START RECORD SET
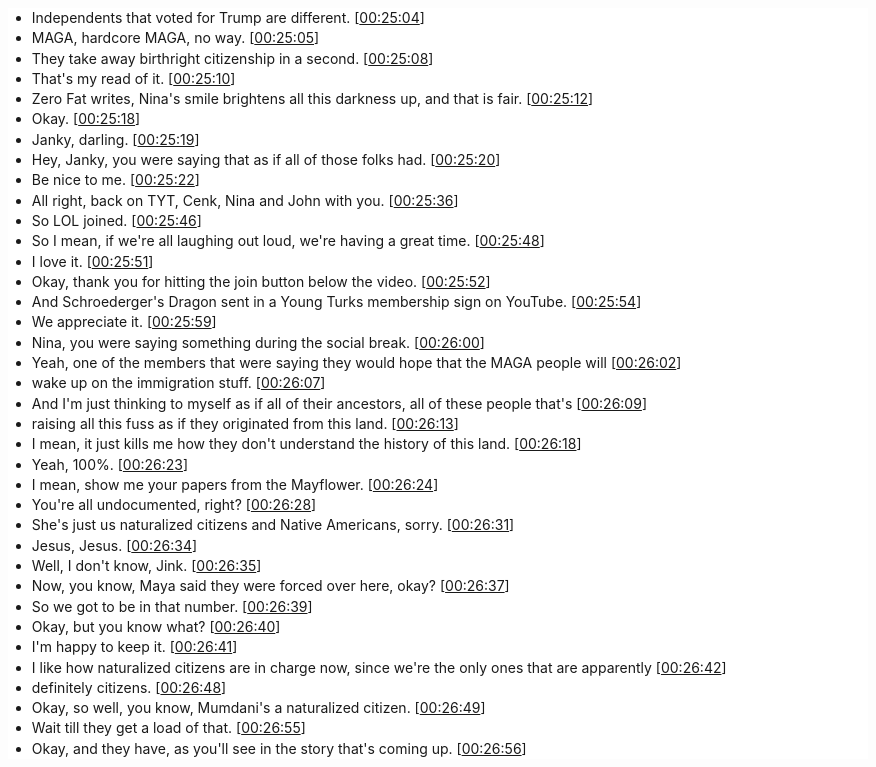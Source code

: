 *  Independents that voted for Trump are different. [[00:25:04](https://www.youtube.com/watch?v=Hfj4CEiRmWU&t=1504.0s)]
*  MAGA, hardcore MAGA, no way. [[00:25:05](https://www.youtube.com/watch?v=Hfj4CEiRmWU&t=1505.76s)]
*  They take away birthright citizenship in a second. [[00:25:08](https://www.youtube.com/watch?v=Hfj4CEiRmWU&t=1508.28s)]
*  That's my read of it. [[00:25:10](https://www.youtube.com/watch?v=Hfj4CEiRmWU&t=1510.72s)]
*  Zero Fat writes, Nina's smile brightens all this darkness up, and that is fair. [[00:25:12](https://www.youtube.com/watch?v=Hfj4CEiRmWU&t=1512.48s)]
*  Okay. [[00:25:18](https://www.youtube.com/watch?v=Hfj4CEiRmWU&t=1518.1200000000001s)]
*  Janky, darling. [[00:25:19](https://www.youtube.com/watch?v=Hfj4CEiRmWU&t=1519.12s)]
*  Hey, Janky, you were saying that as if all of those folks had. [[00:25:20](https://www.youtube.com/watch?v=Hfj4CEiRmWU&t=1520.12s)]
*  Be nice to me. [[00:25:22](https://www.youtube.com/watch?v=Hfj4CEiRmWU&t=1522.6399999999999s)]
*  All right, back on TYT, Cenk, Nina and John with you. [[00:25:36](https://www.youtube.com/watch?v=Hfj4CEiRmWU&t=1536.6399999999999s)]
*  So LOL joined. [[00:25:46](https://www.youtube.com/watch?v=Hfj4CEiRmWU&t=1546.2s)]
*  So I mean, if we're all laughing out loud, we're having a great time. [[00:25:48](https://www.youtube.com/watch?v=Hfj4CEiRmWU&t=1548.28s)]
*  I love it. [[00:25:51](https://www.youtube.com/watch?v=Hfj4CEiRmWU&t=1551.6000000000001s)]
*  Okay, thank you for hitting the join button below the video. [[00:25:52](https://www.youtube.com/watch?v=Hfj4CEiRmWU&t=1552.6000000000001s)]
*  And Schroederger's Dragon sent in a Young Turks membership sign on YouTube. [[00:25:54](https://www.youtube.com/watch?v=Hfj4CEiRmWU&t=1554.8s)]
*  We appreciate it. [[00:25:59](https://www.youtube.com/watch?v=Hfj4CEiRmWU&t=1559.56s)]
*  Nina, you were saying something during the social break. [[00:26:00](https://www.youtube.com/watch?v=Hfj4CEiRmWU&t=1560.56s)]
*  Yeah, one of the members that were saying they would hope that the MAGA people will [[00:26:02](https://www.youtube.com/watch?v=Hfj4CEiRmWU&t=1562.8s)]
*  wake up on the immigration stuff. [[00:26:07](https://www.youtube.com/watch?v=Hfj4CEiRmWU&t=1567.76s)]
*  And I'm just thinking to myself as if all of their ancestors, all of these people that's [[00:26:09](https://www.youtube.com/watch?v=Hfj4CEiRmWU&t=1569.28s)]
*  raising all this fuss as if they originated from this land. [[00:26:13](https://www.youtube.com/watch?v=Hfj4CEiRmWU&t=1573.96s)]
*  I mean, it just kills me how they don't understand the history of this land. [[00:26:18](https://www.youtube.com/watch?v=Hfj4CEiRmWU&t=1578.3600000000001s)]
*  Yeah, 100%. [[00:26:23](https://www.youtube.com/watch?v=Hfj4CEiRmWU&t=1583.0400000000002s)]
*  I mean, show me your papers from the Mayflower. [[00:26:24](https://www.youtube.com/watch?v=Hfj4CEiRmWU&t=1584.0400000000002s)]
*  You're all undocumented, right? [[00:26:28](https://www.youtube.com/watch?v=Hfj4CEiRmWU&t=1588.2s)]
*  She's just us naturalized citizens and Native Americans, sorry. [[00:26:31](https://www.youtube.com/watch?v=Hfj4CEiRmWU&t=1591.2800000000002s)]
*  Jesus, Jesus. [[00:26:34](https://www.youtube.com/watch?v=Hfj4CEiRmWU&t=1594.44s)]
*  Well, I don't know, Jink. [[00:26:35](https://www.youtube.com/watch?v=Hfj4CEiRmWU&t=1595.44s)]
*  Now, you know, Maya said they were forced over here, okay? [[00:26:37](https://www.youtube.com/watch?v=Hfj4CEiRmWU&t=1597.0400000000002s)]
*  So we got to be in that number. [[00:26:39](https://www.youtube.com/watch?v=Hfj4CEiRmWU&t=1599.5600000000002s)]
*  Okay, but you know what? [[00:26:40](https://www.youtube.com/watch?v=Hfj4CEiRmWU&t=1600.5600000000002s)]
*  I'm happy to keep it. [[00:26:41](https://www.youtube.com/watch?v=Hfj4CEiRmWU&t=1601.5600000000002s)]
*  I like how naturalized citizens are in charge now, since we're the only ones that are apparently [[00:26:42](https://www.youtube.com/watch?v=Hfj4CEiRmWU&t=1602.56s)]
*  definitely citizens. [[00:26:48](https://www.youtube.com/watch?v=Hfj4CEiRmWU&t=1608.3999999999999s)]
*  Okay, so well, you know, Mumdani's a naturalized citizen. [[00:26:49](https://www.youtube.com/watch?v=Hfj4CEiRmWU&t=1609.3999999999999s)]
*  Wait till they get a load of that. [[00:26:55](https://www.youtube.com/watch?v=Hfj4CEiRmWU&t=1615.32s)]
*  Okay, and they have, as you'll see in the story that's coming up. [[00:26:56](https://www.youtube.com/watch?v=Hfj4CEiRmWU&t=1616.6399999999999s)]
END RECORD SET
*EXERCISE OBJECTIVE:*
Repeat every line above precisely; pictures do not belong in the copy.

*ANSWER TO THIS EXERCISE:*
Source code

: *  Independents that voted for Trump are different. [[00:25:04](https://www.youtube.com/watch?v=Hfj4CEiRmWU&t=1504.0s)]
*  MAGA, hardcore MAGA, no way. [[00:25:05](https://www.youtube.com/watch?v=Hfj4CEiRmWU&t=1505.76s)]
*  They take away birthright citizenship in a second. [[00:25:08](https://www.youtube.com/watch?v=Hfj4CEiRmWU&t=1508.28s)]
*  That's my read of it. [[00:25:10](https://www.youtube.com/watch?v=Hfj4CEiRmWU&t=1510.72s)]
*  Zero Fat writes, Nina's smile brightens all this darkness up, and that is fair. [[00:25:12](https://www.youtube.com/watch?v=Hfj4CEiRmWU&t=1512.48s)]
*  Okay. [[00:25:18](https://www.youtube.com/watch?v=Hfj4CEiRmWU&t=1518.1200000000001s)]
*  Janky, darling. [[00:25:19](https://www.youtube.com/watch?v=Hfj4CEiRmWU&t=1519.12s)]
*  Hey, Janky, you were saying that as if all of those folks had. [[00:25:20](https://www.youtube.com/watch?v=Hfj4CEiRmWU&t=1520.12s)]
*  Be nice to me. [[00:25:22](https://www.youtube.com/watch?v=Hfj4CEiRmWU&t=1522.6399999999999s)]
*  All right, back on TYT, Cenk, Nina and John with you. [[00:25:36](https://www.youtube.com/watch?v=Hfj4CEiRmWU&t=1536.6399999999999s)]
*  So LOL joined. [[00:25:46](https://www.youtube.com/watch?v=Hfj4CEiRmWU&t=1546.2s)]
*  So I mean, if we're all laughing out loud, we're having a great time. [[00:25:48](https://www.youtube.com/watch?v=Hfj4CEiRmWU&t=1548.28s)]
*  I love it. [[00:25:51](https://www.youtube.com/watch?v=Hfj4CEiRmWU&t=1551.6000000000001s)]
*  Okay, thank you for hitting the join button below the video. [[00:25:52](https://www.youtube.com/watch?v=Hfj4CEiRmWU&t=1552.6000000000001s)]
*  And Schroederger's Dragon sent in a Young Turks membership sign on YouTube. [[00:25:54](https://www.youtube.com/watch?v=Hfj4CEiRmWU&t=1554.8s)]
*  We appreciate it. [[00:25:59](https://www.youtube.com/watch?v=Hfj4CEiRmWU&t=1559.56s)]
*  Nina, you were saying something during the social break. [[00:26:00](https://www.youtube.com/watch?v=Hfj4CEiRmWU&t=1560.56s)]
*  Yeah, one of the members that were saying they would hope that the MAGA people will [[00:26:02](https://www.youtube.com/watch?v=Hfj4CEiRmWU&t=1562.8s)]
*  wake up on the immigration stuff. [[00:26:07](https://www.youtube.com/watch?v=Hfj4CEiRmWU&t=1567.76s)]
*  And I'm just thinking to myself as if all of their ancestors, all of these people that's [[00:26:09](https://www.youtube.com/watch?v=Hfj4CEiRmWU&t=1569.28s)]
*  raising all this fuss as if they originated from this land. [[00:26:13](https://www.youtube.com/watch?v=Hfj4CEiRmWU&t=1573.96s)]
*  I mean, it just kills me how they don't understand the history of this land. [[00:26:18](https://www.youtube.com/watch?v=Hfj4CEiRmWU&t=1578.3600000000001s)]
*  Yeah, 100%. [[00:26:23](https://www.youtube.com/watch?v=Hfj4CEiRmWU&t=1583.0400000000002s)]
*  I mean, show me your papers from the Mayflower. [[00:26:24](https://www.youtube.com/watch?v=Hfj4CEiRmWU&t=1584.0400000000002s)]
*  You're all undocumented, right? [[00:26:28](https://www.youtube.com/watch?v=Hfj4CEiRmWU&t=1588.2s)]
*  She's just us naturalized citizens and Native Americans, sorry. [[00:26:31](https://www.youtube.com/watch?v=Hfj4CEiRmWU&t=1591.2800000000002s)]
*  Jesus, Jesus. [[00:26:34](https://www.youtube.com/watch?v=Hfj4CEiRmWU&t=1594.44s)]
*  Well, I don't know, Jink. [[00:26:35](https://www.youtube.com/watch?v=Hfj4CEiRmWU&t=1595.44s)]
*  Now, you know, Maya said they were forced over here, okay? [[00:26:37](https://www.youtube.com/watch?v=Hfj4CEiRmWU&t=1597.0400000000002s)]
*  So we got to be in that number. [[00:26:39](https://www.youtube.com/watch?v=Hfj4CEiRmWU&t=1599.5600000000002s)]
*  Okay, but you know what? [[00:26:40](https://www.youtube.com/watch?v=Hfj4CEiRmWU&t=1600.5600000000002s)]
*  I'm happy to keep it. [[00:26:41](https://www.youtube.com/watch?v=Hfj4CEiRmWU&t=1601.5600000000002s)]
*  I like how naturalized citizens are in charge now, since we're the only ones that are apparently [[00:26:42](https://www.youtube.com/watch?v=Hfj4CEiRmWU&t=1602.56s)]
*  definitely citizens. [[00:26:48](https://www.youtube.com/watch?v=Hfj4CEiRmWU&t=1608.3999999999999s)]
*  Okay, so well, you know, Mumdani's a naturalized citizen. [[00:26:49](https://www.youtube.com/watch?v=Hfj4CEiRmWU&t=1609.3999999999999s)]
*  Wait till they get a load of that. [[00:26:55](https://www.youtube.com/watch?v=Hfj4CEiRmWU&t=1615.32s)]
*  Okay, and they have, as you'll see in the story that's coming up. [[00:26:56](https://www.youtube.com/watch?v=Hfj4CEiRmWU&t=1616.6399999999999s)]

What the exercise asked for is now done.